Dutch painter and architect, active in Utrecht, where he helped found the St Lucas guild in 1611. He is best known for his portraits, which are similar to those made by his teacher
Mierevelt
, but less severe. His portraits of shepherds and blonde shepherdesses with a deep
décolletage
were popular during his lifetime. He designed the Catherine Gate (destroyed) and possibly the façade of the Meat Market in Utrecht.
Morelli , Giovanni
(1816–91).
Italian critic. He trained as a physician, but from 1873 he began to write on Italian art. As a student at Munich he had acquired such a command of German that he preferred to write in that language, and at first he published his work as supposed translations from the Russian of Ivan Lermolieff (an anagram of his surname with a Russian termination). Morelli concentrated mainly on the problems of attribution and claimed to have reduced this to scientific principles. He maintained that an artist's method of dealing with subordinate details, such as the treatment of fingernails or ears (here his anatomical training was useful), is tantamount to a signature and that by systematic study of such details attribution can be put beyond doubt.

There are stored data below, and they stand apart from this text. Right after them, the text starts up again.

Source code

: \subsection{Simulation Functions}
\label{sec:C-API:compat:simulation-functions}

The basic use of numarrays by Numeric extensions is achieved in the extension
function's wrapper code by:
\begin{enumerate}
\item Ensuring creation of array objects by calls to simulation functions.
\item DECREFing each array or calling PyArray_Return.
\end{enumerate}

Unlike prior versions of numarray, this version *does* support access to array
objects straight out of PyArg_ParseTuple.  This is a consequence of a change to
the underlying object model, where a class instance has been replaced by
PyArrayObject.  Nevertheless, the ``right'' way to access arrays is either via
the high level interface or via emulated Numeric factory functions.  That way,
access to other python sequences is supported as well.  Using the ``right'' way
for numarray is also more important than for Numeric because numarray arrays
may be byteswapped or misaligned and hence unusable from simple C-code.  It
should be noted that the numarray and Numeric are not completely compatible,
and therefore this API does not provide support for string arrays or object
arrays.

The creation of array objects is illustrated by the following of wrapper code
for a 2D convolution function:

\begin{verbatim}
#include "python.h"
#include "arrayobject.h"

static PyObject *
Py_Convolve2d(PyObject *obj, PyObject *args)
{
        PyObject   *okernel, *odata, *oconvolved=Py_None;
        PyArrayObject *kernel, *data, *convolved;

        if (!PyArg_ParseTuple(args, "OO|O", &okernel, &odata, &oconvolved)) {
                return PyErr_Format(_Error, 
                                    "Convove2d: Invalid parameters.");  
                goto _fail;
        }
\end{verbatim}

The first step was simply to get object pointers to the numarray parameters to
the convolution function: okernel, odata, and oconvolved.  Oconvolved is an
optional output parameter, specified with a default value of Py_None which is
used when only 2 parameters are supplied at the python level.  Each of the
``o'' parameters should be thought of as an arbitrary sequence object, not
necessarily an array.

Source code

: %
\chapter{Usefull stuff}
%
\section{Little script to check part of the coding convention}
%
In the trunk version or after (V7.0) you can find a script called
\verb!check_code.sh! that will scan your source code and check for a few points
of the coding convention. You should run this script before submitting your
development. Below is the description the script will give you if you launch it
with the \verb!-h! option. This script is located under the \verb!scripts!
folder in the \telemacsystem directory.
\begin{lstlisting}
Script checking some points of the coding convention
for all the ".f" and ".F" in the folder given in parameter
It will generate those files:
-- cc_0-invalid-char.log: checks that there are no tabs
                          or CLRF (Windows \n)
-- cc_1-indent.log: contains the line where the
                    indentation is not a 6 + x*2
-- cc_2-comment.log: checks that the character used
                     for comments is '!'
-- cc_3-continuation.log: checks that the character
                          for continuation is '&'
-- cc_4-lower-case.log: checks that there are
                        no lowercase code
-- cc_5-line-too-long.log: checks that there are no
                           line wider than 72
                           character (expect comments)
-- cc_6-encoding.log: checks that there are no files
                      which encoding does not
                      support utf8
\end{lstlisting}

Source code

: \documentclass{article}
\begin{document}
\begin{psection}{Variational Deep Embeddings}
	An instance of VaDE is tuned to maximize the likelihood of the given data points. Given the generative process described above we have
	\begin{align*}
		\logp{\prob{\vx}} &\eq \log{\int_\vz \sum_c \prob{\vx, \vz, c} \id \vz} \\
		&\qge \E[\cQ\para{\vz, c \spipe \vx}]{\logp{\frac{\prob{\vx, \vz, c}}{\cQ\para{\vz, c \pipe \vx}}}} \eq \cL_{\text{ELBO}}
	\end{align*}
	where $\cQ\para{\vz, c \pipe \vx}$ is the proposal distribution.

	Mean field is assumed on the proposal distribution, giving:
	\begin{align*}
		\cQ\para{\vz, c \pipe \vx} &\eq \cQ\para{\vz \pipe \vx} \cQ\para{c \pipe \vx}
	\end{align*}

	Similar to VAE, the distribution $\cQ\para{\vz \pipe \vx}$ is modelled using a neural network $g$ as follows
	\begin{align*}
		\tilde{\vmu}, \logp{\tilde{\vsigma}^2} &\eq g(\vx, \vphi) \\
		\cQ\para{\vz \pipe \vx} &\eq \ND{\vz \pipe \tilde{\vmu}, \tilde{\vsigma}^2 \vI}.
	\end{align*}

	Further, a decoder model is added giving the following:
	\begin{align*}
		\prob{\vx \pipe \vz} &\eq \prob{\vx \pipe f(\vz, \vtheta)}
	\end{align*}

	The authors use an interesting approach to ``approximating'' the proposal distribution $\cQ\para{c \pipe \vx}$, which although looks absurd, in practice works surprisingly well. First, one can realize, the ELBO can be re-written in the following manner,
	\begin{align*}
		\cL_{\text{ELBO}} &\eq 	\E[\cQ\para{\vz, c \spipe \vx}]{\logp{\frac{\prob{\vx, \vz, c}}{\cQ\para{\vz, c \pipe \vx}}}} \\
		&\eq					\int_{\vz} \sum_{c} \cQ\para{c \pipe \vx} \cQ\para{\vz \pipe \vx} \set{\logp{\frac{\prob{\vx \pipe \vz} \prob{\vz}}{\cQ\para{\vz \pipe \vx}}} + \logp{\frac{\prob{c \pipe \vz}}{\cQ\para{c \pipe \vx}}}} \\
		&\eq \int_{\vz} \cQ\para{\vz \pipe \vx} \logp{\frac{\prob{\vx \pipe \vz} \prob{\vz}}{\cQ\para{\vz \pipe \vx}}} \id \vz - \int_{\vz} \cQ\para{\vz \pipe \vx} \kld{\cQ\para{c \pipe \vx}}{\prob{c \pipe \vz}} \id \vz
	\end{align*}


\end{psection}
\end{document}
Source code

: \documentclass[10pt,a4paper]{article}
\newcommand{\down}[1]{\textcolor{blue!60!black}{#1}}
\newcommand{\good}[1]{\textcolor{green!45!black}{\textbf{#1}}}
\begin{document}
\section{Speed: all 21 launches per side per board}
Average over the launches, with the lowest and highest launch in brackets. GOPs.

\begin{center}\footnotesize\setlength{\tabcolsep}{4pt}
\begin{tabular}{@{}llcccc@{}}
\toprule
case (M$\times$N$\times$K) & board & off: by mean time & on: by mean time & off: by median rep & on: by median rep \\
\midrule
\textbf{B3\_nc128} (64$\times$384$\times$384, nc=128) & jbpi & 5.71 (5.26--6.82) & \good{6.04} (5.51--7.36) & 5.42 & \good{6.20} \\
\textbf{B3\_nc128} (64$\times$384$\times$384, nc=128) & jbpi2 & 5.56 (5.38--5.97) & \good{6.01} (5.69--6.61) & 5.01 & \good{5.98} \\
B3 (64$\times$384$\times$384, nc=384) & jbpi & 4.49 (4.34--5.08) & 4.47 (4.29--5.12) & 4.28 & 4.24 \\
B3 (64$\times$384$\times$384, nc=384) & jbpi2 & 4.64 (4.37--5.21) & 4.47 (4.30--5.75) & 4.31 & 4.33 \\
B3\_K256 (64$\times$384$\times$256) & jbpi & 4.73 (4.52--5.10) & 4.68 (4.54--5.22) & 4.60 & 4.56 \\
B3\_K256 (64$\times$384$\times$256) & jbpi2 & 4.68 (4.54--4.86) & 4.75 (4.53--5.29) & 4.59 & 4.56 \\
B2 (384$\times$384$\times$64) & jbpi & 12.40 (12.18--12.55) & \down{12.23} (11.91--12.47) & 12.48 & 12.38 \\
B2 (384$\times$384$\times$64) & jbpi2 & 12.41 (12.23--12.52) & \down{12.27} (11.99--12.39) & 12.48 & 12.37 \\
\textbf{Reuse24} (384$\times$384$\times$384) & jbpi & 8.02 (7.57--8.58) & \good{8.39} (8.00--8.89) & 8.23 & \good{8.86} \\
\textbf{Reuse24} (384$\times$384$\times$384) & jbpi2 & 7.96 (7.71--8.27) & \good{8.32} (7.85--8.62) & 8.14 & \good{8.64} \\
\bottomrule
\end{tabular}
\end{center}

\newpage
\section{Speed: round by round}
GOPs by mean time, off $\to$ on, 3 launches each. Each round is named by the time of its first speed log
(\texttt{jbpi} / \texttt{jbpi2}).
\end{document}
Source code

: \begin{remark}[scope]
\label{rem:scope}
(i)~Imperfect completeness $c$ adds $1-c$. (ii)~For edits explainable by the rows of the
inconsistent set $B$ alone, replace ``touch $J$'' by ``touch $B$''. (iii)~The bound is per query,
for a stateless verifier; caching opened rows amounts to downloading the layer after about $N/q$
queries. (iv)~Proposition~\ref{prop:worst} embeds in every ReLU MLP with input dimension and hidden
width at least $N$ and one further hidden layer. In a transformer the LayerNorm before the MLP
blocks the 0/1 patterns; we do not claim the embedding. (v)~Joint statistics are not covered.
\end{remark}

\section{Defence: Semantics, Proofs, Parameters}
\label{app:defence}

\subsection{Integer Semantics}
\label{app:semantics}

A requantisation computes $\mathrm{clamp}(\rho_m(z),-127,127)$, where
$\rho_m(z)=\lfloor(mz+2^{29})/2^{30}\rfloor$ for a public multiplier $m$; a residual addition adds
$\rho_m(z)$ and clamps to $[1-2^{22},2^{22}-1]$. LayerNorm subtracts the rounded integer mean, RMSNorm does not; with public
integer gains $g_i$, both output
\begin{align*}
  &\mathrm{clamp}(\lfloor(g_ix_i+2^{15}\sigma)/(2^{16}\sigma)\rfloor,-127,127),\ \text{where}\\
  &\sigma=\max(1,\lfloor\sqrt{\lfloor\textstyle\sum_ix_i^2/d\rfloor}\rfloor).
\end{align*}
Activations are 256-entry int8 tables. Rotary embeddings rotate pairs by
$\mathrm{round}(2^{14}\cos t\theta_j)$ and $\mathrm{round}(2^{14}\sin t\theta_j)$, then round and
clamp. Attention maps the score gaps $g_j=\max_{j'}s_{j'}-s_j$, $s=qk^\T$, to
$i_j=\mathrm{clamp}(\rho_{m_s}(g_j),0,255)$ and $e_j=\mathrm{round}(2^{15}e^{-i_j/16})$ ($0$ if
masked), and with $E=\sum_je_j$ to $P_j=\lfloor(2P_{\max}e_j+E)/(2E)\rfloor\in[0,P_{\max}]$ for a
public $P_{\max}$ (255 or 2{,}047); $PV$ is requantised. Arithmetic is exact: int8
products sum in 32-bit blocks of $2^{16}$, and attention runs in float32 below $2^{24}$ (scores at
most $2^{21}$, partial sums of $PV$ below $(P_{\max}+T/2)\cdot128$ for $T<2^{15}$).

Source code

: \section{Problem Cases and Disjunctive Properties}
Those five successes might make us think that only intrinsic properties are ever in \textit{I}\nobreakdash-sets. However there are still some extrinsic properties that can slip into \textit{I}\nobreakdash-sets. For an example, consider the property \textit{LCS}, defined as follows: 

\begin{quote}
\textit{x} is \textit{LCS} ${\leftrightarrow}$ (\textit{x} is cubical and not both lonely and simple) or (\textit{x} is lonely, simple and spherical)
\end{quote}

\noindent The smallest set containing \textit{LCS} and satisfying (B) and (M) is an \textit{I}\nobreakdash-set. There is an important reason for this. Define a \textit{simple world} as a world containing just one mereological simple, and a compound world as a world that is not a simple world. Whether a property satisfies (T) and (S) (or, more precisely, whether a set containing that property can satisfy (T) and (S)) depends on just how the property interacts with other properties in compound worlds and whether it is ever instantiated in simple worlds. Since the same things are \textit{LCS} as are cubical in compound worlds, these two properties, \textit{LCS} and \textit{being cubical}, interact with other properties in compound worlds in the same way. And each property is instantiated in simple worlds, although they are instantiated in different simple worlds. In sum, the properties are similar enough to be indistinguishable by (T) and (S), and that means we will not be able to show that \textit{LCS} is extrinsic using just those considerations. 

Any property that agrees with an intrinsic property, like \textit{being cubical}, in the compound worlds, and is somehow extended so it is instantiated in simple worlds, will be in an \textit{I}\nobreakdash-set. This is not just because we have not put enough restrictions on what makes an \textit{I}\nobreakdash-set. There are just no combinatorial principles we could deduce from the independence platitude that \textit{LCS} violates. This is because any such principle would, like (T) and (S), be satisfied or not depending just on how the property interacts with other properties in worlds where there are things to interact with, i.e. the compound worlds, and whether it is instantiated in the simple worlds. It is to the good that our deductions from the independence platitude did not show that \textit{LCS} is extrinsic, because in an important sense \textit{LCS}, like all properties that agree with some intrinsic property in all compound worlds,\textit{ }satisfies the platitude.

This method, still sometimes referred to as ‘Morellian criticism’, was influential on connoisseurs such as
Berenson
, but it has proved much less productive of scientific certainly than Morelli hoped; it is now felt that we recognize the work of individual artists more by general effect than by details, and that the details rather than the general effect are what an imitator will be able to reproduce most convincingly. Morelli himself made some brilliant attributions, but also some noteworthy blunders. He was a patriot and a politician as well as a writer (he declined the directorship of the
Uffizi
because he did not want to be distracted from his political duties), and he secured the passing of an act forbidding the sale of works of art from religious or public institutions. His own collection of pictures was left to the Pinacoteca of his adopted city of Bergamo.